>>>>>

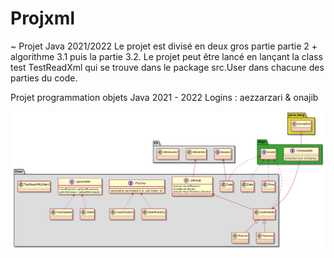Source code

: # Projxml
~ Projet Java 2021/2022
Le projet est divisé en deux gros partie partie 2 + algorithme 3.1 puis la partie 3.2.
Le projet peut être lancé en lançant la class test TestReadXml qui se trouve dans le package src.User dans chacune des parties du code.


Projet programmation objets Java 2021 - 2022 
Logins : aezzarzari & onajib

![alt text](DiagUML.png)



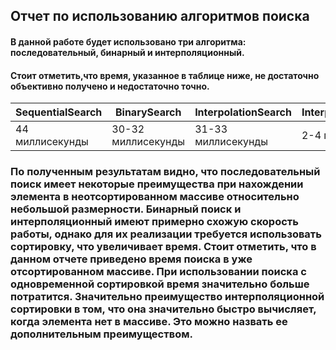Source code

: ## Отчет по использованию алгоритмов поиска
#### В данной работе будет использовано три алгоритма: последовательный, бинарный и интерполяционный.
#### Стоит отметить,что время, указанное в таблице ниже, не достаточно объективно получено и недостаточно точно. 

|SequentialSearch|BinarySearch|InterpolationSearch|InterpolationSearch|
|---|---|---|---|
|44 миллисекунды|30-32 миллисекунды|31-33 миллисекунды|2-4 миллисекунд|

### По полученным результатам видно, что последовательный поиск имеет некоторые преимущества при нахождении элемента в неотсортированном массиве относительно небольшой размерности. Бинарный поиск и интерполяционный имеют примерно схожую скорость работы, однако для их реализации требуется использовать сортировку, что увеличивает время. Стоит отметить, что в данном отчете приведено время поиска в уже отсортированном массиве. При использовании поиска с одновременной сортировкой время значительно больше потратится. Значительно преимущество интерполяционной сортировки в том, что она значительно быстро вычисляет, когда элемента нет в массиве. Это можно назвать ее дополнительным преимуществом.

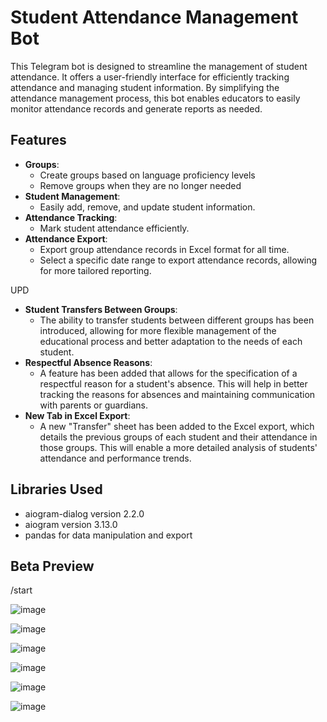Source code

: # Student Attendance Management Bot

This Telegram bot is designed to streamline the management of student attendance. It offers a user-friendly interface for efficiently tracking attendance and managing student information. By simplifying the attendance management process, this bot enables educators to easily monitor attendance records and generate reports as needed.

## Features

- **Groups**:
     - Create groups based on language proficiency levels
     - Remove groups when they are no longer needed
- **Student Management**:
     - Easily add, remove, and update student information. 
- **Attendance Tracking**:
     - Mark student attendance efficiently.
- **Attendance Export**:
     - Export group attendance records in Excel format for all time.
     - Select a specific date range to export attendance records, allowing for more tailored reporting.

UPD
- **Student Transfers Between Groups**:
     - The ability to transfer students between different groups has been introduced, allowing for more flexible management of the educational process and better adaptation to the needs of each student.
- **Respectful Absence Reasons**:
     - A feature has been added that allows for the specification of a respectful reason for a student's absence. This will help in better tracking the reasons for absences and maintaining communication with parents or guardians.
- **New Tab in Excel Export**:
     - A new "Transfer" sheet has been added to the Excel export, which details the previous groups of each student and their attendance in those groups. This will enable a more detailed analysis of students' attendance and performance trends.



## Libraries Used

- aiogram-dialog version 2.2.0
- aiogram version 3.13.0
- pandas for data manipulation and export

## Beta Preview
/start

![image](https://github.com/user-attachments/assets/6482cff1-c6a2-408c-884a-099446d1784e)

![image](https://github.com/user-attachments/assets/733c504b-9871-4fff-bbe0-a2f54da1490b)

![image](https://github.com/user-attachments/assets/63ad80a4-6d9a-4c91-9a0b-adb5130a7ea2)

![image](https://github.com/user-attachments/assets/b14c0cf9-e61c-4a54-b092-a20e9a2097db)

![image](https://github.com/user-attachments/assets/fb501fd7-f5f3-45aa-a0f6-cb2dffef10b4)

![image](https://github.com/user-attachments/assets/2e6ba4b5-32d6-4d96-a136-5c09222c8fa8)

<<<<<

* TASK STATEMENT:
From the first line of the listing above, repeat every line through the one holding "#### В данной". Both ends count, and pictures stay out.

* RESPONSE AREA:
Source code

: # Projxml
~ Projet Java 2021/2022
Le projet est divisé en deux gros partie partie 2 + algorithme 3.1 puis la partie 3.2.
Le projet peut être lancé en lançant la class test TestReadXml qui se trouve dans le package src.User dans chacune des parties du code.


Projet programmation objets Java 2021 - 2022 
Logins : aezzarzari & onajib

![alt text](DiagUML.png)



Source code

: ## Отчет по использованию алгоритмов поиска
#### В данной работе будет использовано три алгоритма: последовательный, бинарный и интерполяционный.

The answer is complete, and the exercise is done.